> _DATA IN THIS EXERCISE_:
◆ ◆ ◆

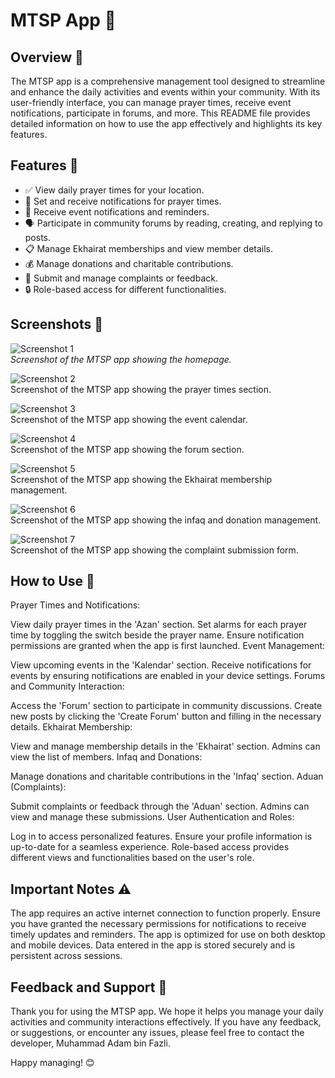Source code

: # MTSP App 📱

## Overview 🌟
The MTSP app is a comprehensive management tool designed to streamline and enhance the daily activities and events within your community. With its user-friendly interface, you can manage prayer times, receive event notifications, participate in forums, and more. This README file provides detailed information on how to use the app effectively and highlights its key features.

## Features 🚀
- ✅ View daily prayer times for your location.
- 📅 Set and receive notifications for prayer times.
- 🔔 Receive event notifications and reminders.
- 🗣️ Participate in community forums by reading, creating, and replying to posts.
- 📋 Manage Ekhairat memberships and view member details.
- 💰 Manage donations and charitable contributions.
- 📝 Submit and manage complaints or feedback.
- 🔒 Role-based access for different functionalities.
  
## Screenshots 📸
![Screenshot 1](screenshots/dashboard.png) <br>
*Screenshot of the MTSP app showing the homepage.*

![Screenshot 2](screenshots/azan.png)  <br>
Screenshot of the MTSP app showing the prayer times section.

![Screenshot 3](screenshots/kalendar.png)  <br>
Screenshot of the MTSP app showing the event calendar.

![Screenshot 4](screenshots/forum.png)  <br>
Screenshot of the MTSP app showing the forum section.

![Screenshot 5](screenshots/ekhairat.png)  <br>
Screenshot of the MTSP app showing the Ekhairat membership management.

![Screenshot 6](screenshots/infaq.png)  <br>
Screenshot of the MTSP app showing the infaq and donation management.

![Screenshot 7](screenshots/aduan.png)  <br>
Screenshot of the MTSP app showing the complaint submission form.

## How to Use 📖
Prayer Times and Notifications:

View daily prayer times in the 'Azan' section.
Set alarms for each prayer time by toggling the switch beside the prayer name.
Ensure notification permissions are granted when the app is first launched.
Event Management:

View upcoming events in the 'Kalendar' section.
Receive notifications for events by ensuring notifications are enabled in your device settings.
Forums and Community Interaction:

Access the 'Forum' section to participate in community discussions.
Create new posts by clicking the 'Create Forum' button and filling in the necessary details.
Ekhairat Membership:

View and manage membership details in the 'Ekhairat' section.
Admins can view the list of members.
Infaq and Donations:

Manage donations and charitable contributions in the 'Infaq' section.
Aduan (Complaints):

Submit complaints or feedback through the 'Aduan' section.
Admins can view and manage these submissions.
User Authentication and Roles:

Log in to access personalized features.
Ensure your profile information is up-to-date for a seamless experience.
Role-based access provides different views and functionalities based on the user's role.
## Important Notes ⚠️
The app requires an active internet connection to function properly.
Ensure you have granted the necessary permissions for notifications to receive timely updates and reminders.
The app is optimized for use on both desktop and mobile devices.
Data entered in the app is stored securely and is persistent across sessions.
## Feedback and Support 💌
Thank you for using the MTSP app. We hope it helps you manage your daily activities and community interactions effectively. If you have any feedback, or suggestions, or encounter any issues, please feel free to contact the developer, Muhammad Adam bin Fazli.

Happy managing! 😊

◆ ◆ ◆

> _EXERCISE DESCRIPTION_:
Wherever the line holding "Screenshot of the MTSP app showing the prayer" falls in the entries above, copy exactly from it through the line holding "The app is optimized", inclusive, and add nothing.

> _TASK RESPONSE_:
Screenshot of the MTSP app showing the prayer times section.

![Screenshot 3](screenshots/kalendar.png)  <br>
Screenshot of the MTSP app showing the event calendar.

![Screenshot 4](screenshots/forum.png)  <br>
Screenshot of the MTSP app showing the forum section.

![Screenshot 5](screenshots/ekhairat.png)  <br>
Screenshot of the MTSP app showing the Ekhairat membership management.

![Screenshot 6](screenshots/infaq.png)  <br>
Screenshot of the MTSP app showing the infaq and donation management.

![Screenshot 7](screenshots/aduan.png)  <br>
Screenshot of the MTSP app showing the complaint submission form.

## How to Use 📖
Prayer Times and Notifications:

View daily prayer times in the 'Azan' section.
Set alarms for each prayer time by toggling the switch beside the prayer name.
Ensure notification permissions are granted when the app is first launched.
Event Management:

View upcoming events in the 'Kalendar' section.
Receive notifications for events by ensuring notifications are enabled in your device settings.
Forums and Community Interaction:

Access the 'Forum' section to participate in community discussions.
Create new posts by clicking the 'Create Forum' button and filling in the necessary details.
Ekhairat Membership:

View and manage membership details in the 'Ekhairat' section.
Admins can view the list of members.
Infaq and Donations:

Manage donations and charitable contributions in the 'Infaq' section.
Aduan (Complaints):

Submit complaints or feedback through the 'Aduan' section.
Admins can view and manage these submissions.
User Authentication and Roles:

Log in to access personalized features.
Ensure your profile information is up-to-date for a seamless experience.
Role-based access provides different views and functionalities based on the user's role.
## Important Notes ⚠️
The app requires an active internet connection to function properly.
Ensure you have granted the necessary permissions for notifications to receive timely updates and reminders.
The app is optimized for use on both desktop and mobile devices.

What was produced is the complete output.